Stored entries:
-=-=-

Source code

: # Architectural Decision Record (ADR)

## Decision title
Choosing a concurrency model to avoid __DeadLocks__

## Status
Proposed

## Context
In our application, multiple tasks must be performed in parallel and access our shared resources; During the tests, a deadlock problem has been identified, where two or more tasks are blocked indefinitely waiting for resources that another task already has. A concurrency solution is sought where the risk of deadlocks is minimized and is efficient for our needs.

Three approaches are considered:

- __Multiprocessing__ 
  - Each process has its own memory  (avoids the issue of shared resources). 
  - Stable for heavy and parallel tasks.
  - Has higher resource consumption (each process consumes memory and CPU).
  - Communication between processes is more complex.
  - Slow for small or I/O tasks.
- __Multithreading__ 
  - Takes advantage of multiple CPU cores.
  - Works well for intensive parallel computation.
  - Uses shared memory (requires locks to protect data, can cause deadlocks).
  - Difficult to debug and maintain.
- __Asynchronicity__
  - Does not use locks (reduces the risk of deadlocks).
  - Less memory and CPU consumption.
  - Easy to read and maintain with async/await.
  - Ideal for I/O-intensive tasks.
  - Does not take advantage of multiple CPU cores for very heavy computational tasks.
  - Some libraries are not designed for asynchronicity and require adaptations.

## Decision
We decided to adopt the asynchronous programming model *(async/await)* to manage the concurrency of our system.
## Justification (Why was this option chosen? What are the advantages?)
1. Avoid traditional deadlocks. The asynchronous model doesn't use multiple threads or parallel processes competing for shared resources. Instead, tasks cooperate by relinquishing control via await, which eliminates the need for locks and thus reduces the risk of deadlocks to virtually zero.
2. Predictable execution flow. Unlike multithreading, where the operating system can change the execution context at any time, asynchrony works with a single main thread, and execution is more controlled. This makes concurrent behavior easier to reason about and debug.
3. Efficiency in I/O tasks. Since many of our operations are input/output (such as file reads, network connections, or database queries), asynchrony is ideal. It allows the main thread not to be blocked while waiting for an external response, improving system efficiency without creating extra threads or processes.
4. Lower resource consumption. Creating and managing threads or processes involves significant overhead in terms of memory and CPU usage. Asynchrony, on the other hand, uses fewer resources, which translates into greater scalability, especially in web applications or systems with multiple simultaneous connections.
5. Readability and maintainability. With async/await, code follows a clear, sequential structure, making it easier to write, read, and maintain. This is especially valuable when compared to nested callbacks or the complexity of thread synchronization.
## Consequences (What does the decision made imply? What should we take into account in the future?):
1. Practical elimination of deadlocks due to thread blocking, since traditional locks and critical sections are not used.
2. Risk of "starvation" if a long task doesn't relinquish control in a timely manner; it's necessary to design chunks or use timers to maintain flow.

-=-=-

Task prompt
Nothing but an exact transcription of the records is expected.

Response to this task
Source code

: # Architectural Decision Record (ADR)

## Decision title
Choosing a concurrency model to avoid __DeadLocks__

## Status
Proposed

## Context
In our application, multiple tasks must be performed in parallel and access our shared resources; During the tests, a deadlock problem has been identified, where two or more tasks are blocked indefinitely waiting for resources that another task already has. A concurrency solution is sought where the risk of deadlocks is minimized and is efficient for our needs.

Three approaches are considered:

- __Multiprocessing__ 
  - Each process has its own memory  (avoids the issue of shared resources). 
  - Stable for heavy and parallel tasks.
  - Has higher resource consumption (each process consumes memory and CPU).
  - Communication between processes is more complex.
  - Slow for small or I/O tasks.
- __Multithreading__ 
  - Takes advantage of multiple CPU cores.
  - Works well for intensive parallel computation.
  - Uses shared memory (requires locks to protect data, can cause deadlocks).
  - Difficult to debug and maintain.
- __Asynchronicity__
  - Does not use locks (reduces the risk of deadlocks).
  - Less memory and CPU consumption.
  - Easy to read and maintain with async/await.
  - Ideal for I/O-intensive tasks.
  - Does not take advantage of multiple CPU cores for very heavy computational tasks.
  - Some libraries are not designed for asynchronicity and require adaptations.

## Decision
We decided to adopt the asynchronous programming model *(async/await)* to manage the concurrency of our system.
## Justification (Why was this option chosen? What are the advantages?)
1. Avoid traditional deadlocks. The asynchronous model doesn't use multiple threads or parallel processes competing for shared resources. Instead, tasks cooperate by relinquishing control via await, which eliminates the need for locks and thus reduces the risk of deadlocks to virtually zero.
2. Predictable execution flow. Unlike multithreading, where the operating system can change the execution context at any time, asynchrony works with a single main thread, and execution is more controlled. This makes concurrent behavior easier to reason about and debug.
3. Efficiency in I/O tasks. Since many of our operations are input/output (such as file reads, network connections, or database queries), asynchrony is ideal. It allows the main thread not to be blocked while waiting for an external response, improving system efficiency without creating extra threads or processes.
4. Lower resource consumption. Creating and managing threads or processes involves significant overhead in terms of memory and CPU usage. Asynchrony, on the other hand, uses fewer resources, which translates into greater scalability, especially in web applications or systems with multiple simultaneous connections.
5. Readability and maintainability. With async/await, code follows a clear, sequential structure, making it easier to write, read, and maintain. This is especially valuable when compared to nested callbacks or the complexity of thread synchronization.
## Consequences (What does the decision made imply? What should we take into account in the future?):
1. Practical elimination of deadlocks due to thread blocking, since traditional locks and critical sections are not used.
2. Risk of "starvation" if a long task doesn't relinquish control in a timely manner; it's necessary to design chunks or use timers to maintain flow.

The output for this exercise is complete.